[Document images with source code]
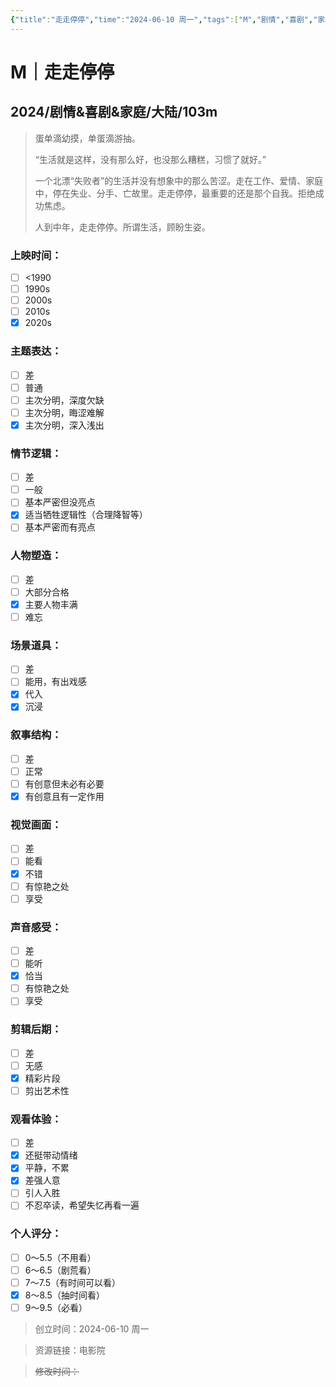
 ```yaml
---
{"title":"走走停停","time":"2024-06-10 周一","tags":["M","剧情","喜剧","家庭"],"rating":"8.5","dg-publish":true,"permalink":"/300 评价/M/新近看过/走走停停/","dgPassFrontmatter":true,"created":"2024-06-10T23:53:01.620+08:00","updated":"2024-06-11T00:06:56.196+08:00"}
---
```


# M｜走走停停
## 2024/剧情&喜剧&家庭/大陆/103m
>蛋单滴幼摸，单蛋滴游抽。
>
>“生活就是这样，没有那么好，也没那么糟糕，习惯了就好。”
>
>一个北漂“失败者”的生活并没有想象中的那么苦涩。走在工作、爱情、家庭中，停在失业、分手、亡故里。走走停停，最重要的还是那个自我。拒绝成功焦虑。
>
>人到中年，走走停停。所谓生活，顾盼生姿。
### 上映时间：
- [ ] <1990
- [ ] 1990s
- [ ] 2000s
- [ ] 2010s
- [x] 2020s
### 主题表达：
- [ ] 差
- [ ] 普通
- [ ] 主次分明，深度欠缺
- [ ] 主次分明，晦涩难解
- [x] 主次分明，深入浅出
### 情节逻辑：
- [ ] 差
- [ ] 一般
- [ ] 基本严密但没亮点
- [x] 适当牺牲逻辑性（合理降智等）
- [ ] 基本严密而有亮点
### 人物塑造：
- [ ] 差
- [ ] 大部分合格
- [x] 主要人物丰满
- [ ] 难忘
### 场景道具：
- [ ] 差
- [ ] 能用，有出戏感
- [x] 代入
- [x] 沉浸
### 叙事结构：
- [ ] 差
- [ ] 正常
- [ ] 有创意但未必有必要
- [x] 有创意且有一定作用
### 视觉画面：
- [ ] 差
- [ ] 能看
- [x] 不错
- [ ] 有惊艳之处
- [ ] 享受
### 声音感受：
- [ ] 差
- [ ] 能听
- [x] 恰当
- [ ] 有惊艳之处
- [ ] 享受
### 剪辑后期：
- [ ] 差
- [ ] 无感
- [x] 精彩片段
- [ ] 剪出艺术性
### 观看体验：
- [ ] 差
- [x] 还挺带动情绪
- [x] 平静，不累
- [x] 差强人意
- [ ] 引人入胜
- [ ] 不忍卒读，希望失忆再看一遍
### 个人评分：
- [ ] 0～5.5（不用看）
- [ ] 6～6.5（剧荒看）
- [ ] 7～7.5（有时间可以看）
- [x] 8～8.5（抽时间看）
- [ ] 9～9.5（必看）

>创立时间：2024-06-10 周一

>资源链接：电影院

>~~修改时间：~~



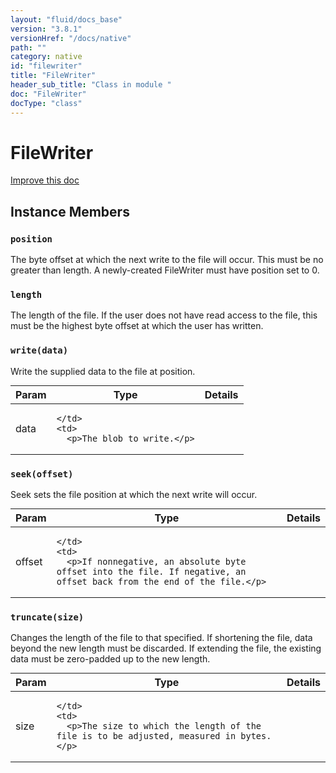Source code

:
 ```yaml
---
layout: "fluid/docs_base"
version: "3.8.1"
versionHref: "/docs/native"
path: ""
category: native
id: "filewriter"
title: "FileWriter"
header_sub_title: "Class in module "
doc: "FileWriter"
docType: "class"
---
```


<h1 class="api-title">FileWriter</h1>

<a class="improve-v2-docs" href="http://github.com/driftyco/ionic-native/edit/master/src/@ionic-native/plugins/file/index.ts#L488">
  Improve this doc
</a>











<h2>Instance Members</h2>
<h3><a class="anchor" name="position" href="#position"></a><code>position</code></h3>

The byte offset at which the next write to the file will occur. This must be no greater than length.
A newly-created FileWriter must have position set to 0.



<h3><a class="anchor" name="length" href="#length"></a><code>length</code></h3>

The length of the file. If the user does not have read access to the file, this must be the highest byte offset at which the user has written.



<h3><a class="anchor" name="write" href="#write"></a><code>write(data)</code></h3>

Write the supplied data to the file at position.
<table class="table param-table" style="margin:0;">
  <thead>
  <tr>
    <th>Param</th>
    <th>Type</th>
    <th>Details</th>
  </tr>
  </thead>
  <tbody>
  <tr>
    <td>
      data</td>
    <td>
      
    </td>
    <td>
      <p>The blob to write.</p>
</td>
  </tr>
  </tbody>
</table>

<h3><a class="anchor" name="seek" href="#seek"></a><code>seek(offset)</code></h3>

Seek sets the file position at which the next write will occur.
<table class="table param-table" style="margin:0;">
  <thead>
  <tr>
    <th>Param</th>
    <th>Type</th>
    <th>Details</th>
  </tr>
  </thead>
  <tbody>
  <tr>
    <td>
      offset</td>
    <td>
      
    </td>
    <td>
      <p>If nonnegative, an absolute byte offset into the file. If negative, an offset back from the end of the file.</p>
</td>
  </tr>
  </tbody>
</table>

<h3><a class="anchor" name="truncate" href="#truncate"></a><code>truncate(size)</code></h3>

Changes the length of the file to that specified. If shortening the file, data beyond the new length must be discarded. If extending the file, the existing data must be zero-padded up to the new length.
<table class="table param-table" style="margin:0;">
  <thead>
  <tr>
    <th>Param</th>
    <th>Type</th>
    <th>Details</th>
  </tr>
  </thead>
  <tbody>
  <tr>
    <td>
      size</td>
    <td>
      
    </td>
    <td>
      <p>The size to which the length of the file is to be adjusted, measured in bytes.</p>
</td>
  </tr>
  </tbody>
</table>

* _Exercise brief_
Write out every record above exactly, leaving no picture in the result.

* _Answer below_
 ```yaml
---
{"title":"走走停停","time":"2024-06-10 周一","tags":["M","剧情","喜剧","家庭"],"rating":"8.5","dg-publish":true,"permalink":"/300 评价/M/新近看过/走走停停/","dgPassFrontmatter":true,"created":"2024-06-10T23:53:01.620+08:00","updated":"2024-06-11T00:06:56.196+08:00"}
---
```


# M｜走走停停
## 2024/剧情&喜剧&家庭/大陆/103m
>蛋单滴幼摸，单蛋滴游抽。
>
>“生活就是这样，没有那么好，也没那么糟糕，习惯了就好。”
>
>一个北漂“失败者”的生活并没有想象中的那么苦涩。走在工作、爱情、家庭中，停在失业、分手、亡故里。走走停停，最重要的还是那个自我。拒绝成功焦虑。
>
>人到中年，走走停停。所谓生活，顾盼生姿。
### 上映时间：
- [ ] <1990
- [ ] 1990s
- [ ] 2000s
- [ ] 2010s
- [x] 2020s
### 主题表达：
- [ ] 差
- [ ] 普通
- [ ] 主次分明，深度欠缺
- [ ] 主次分明，晦涩难解
- [x] 主次分明，深入浅出
### 情节逻辑：
- [ ] 差
- [ ] 一般
- [ ] 基本严密但没亮点
- [x] 适当牺牲逻辑性（合理降智等）
- [ ] 基本严密而有亮点
### 人物塑造：
- [ ] 差
- [ ] 大部分合格
- [x] 主要人物丰满
- [ ] 难忘
### 场景道具：
- [ ] 差
- [ ] 能用，有出戏感
- [x] 代入
- [x] 沉浸
### 叙事结构：
- [ ] 差
- [ ] 正常
- [ ] 有创意但未必有必要
- [x] 有创意且有一定作用
### 视觉画面：
- [ ] 差
- [ ] 能看
- [x] 不错
- [ ] 有惊艳之处
- [ ] 享受
### 声音感受：
- [ ] 差
- [ ] 能听
- [x] 恰当
- [ ] 有惊艳之处
- [ ] 享受
### 剪辑后期：
- [ ] 差
- [ ] 无感
- [x] 精彩片段
- [ ] 剪出艺术性
### 观看体验：
- [ ] 差
- [x] 还挺带动情绪
- [x] 平静，不累
- [x] 差强人意
- [ ] 引人入胜
- [ ] 不忍卒读，希望失忆再看一遍
### 个人评分：
- [ ] 0～5.5（不用看）
- [ ] 6～6.5（剧荒看）
- [ ] 7～7.5（有时间可以看）
- [x] 8～8.5（抽时间看）
- [ ] 9～9.5（必看）

>创立时间：2024-06-10 周一

>资源链接：电影院

>~~修改时间：~~



Source code

:
 ```yaml
---
layout: "fluid/docs_base"
version: "3.8.1"
versionHref: "/docs/native"
path: ""
category: native
id: "filewriter"
title: "FileWriter"
header_sub_title: "Class in module "
doc: "FileWriter"
docType: "class"
---
```


<h1 class="api-title">FileWriter</h1>

<a class="improve-v2-docs" href="http://github.com/driftyco/ionic-native/edit/master/src/@ionic-native/plugins/file/index.ts#L488">
  Improve this doc
</a>











<h2>Instance Members</h2>
<h3><a class="anchor" name="position" href="#position"></a><code>position</code></h3>

The byte offset at which the next write to the file will occur. This must be no greater than length.
A newly-created FileWriter must have position set to 0.



<h3><a class="anchor" name="length" href="#length"></a><code>length</code></h3>

The length of the file. If the user does not have read access to the file, this must be the highest byte offset at which the user has written.



<h3><a class="anchor" name="write" href="#write"></a><code>write(data)</code></h3>

Write the supplied data to the file at position.
<table class="table param-table" style="margin:0;">
  <thead>
  <tr>
    <th>Param</th>
    <th>Type</th>
    <th>Details</th>
  </tr>
  </thead>
  <tbody>
  <tr>
    <td>
      data</td>
    <td>
      
    </td>
    <td>
      <p>The blob to write.</p>
</td>
  </tr>
  </tbody>
</table>

<h3><a class="anchor" name="seek" href="#seek"></a><code>seek(offset)</code></h3>

Seek sets the file position at which the next write will occur.
<table class="table param-table" style="margin:0;">
  <thead>
  <tr>
    <th>Param</th>
    <th>Type</th>
    <th>Details</th>
  </tr>
  </thead>
  <tbody>
  <tr>
    <td>
      offset</td>
    <td>
      
    </td>
    <td>
      <p>If nonnegative, an absolute byte offset into the file. If negative, an offset back from the end of the file.</p>
</td>
  </tr>
  </tbody>
</table>

<h3><a class="anchor" name="truncate" href="#truncate"></a><code>truncate(size)</code></h3>

Changes the length of the file to that specified. If shortening the file, data beyond the new length must be discarded. If extending the file, the existing data must be zero-padded up to the new length.
<table class="table param-table" style="margin:0;">
  <thead>
  <tr>
    <th>Param</th>
    <th>Type</th>
    <th>Details</th>
  </tr>
  </thead>
  <tbody>
  <tr>
    <td>
      size</td>
    <td>
      
    </td>
    <td>
      <p>The size to which the length of the file is to be adjusted, measured in bytes.</p>
</td>
  </tr>
  </tbody>
</table>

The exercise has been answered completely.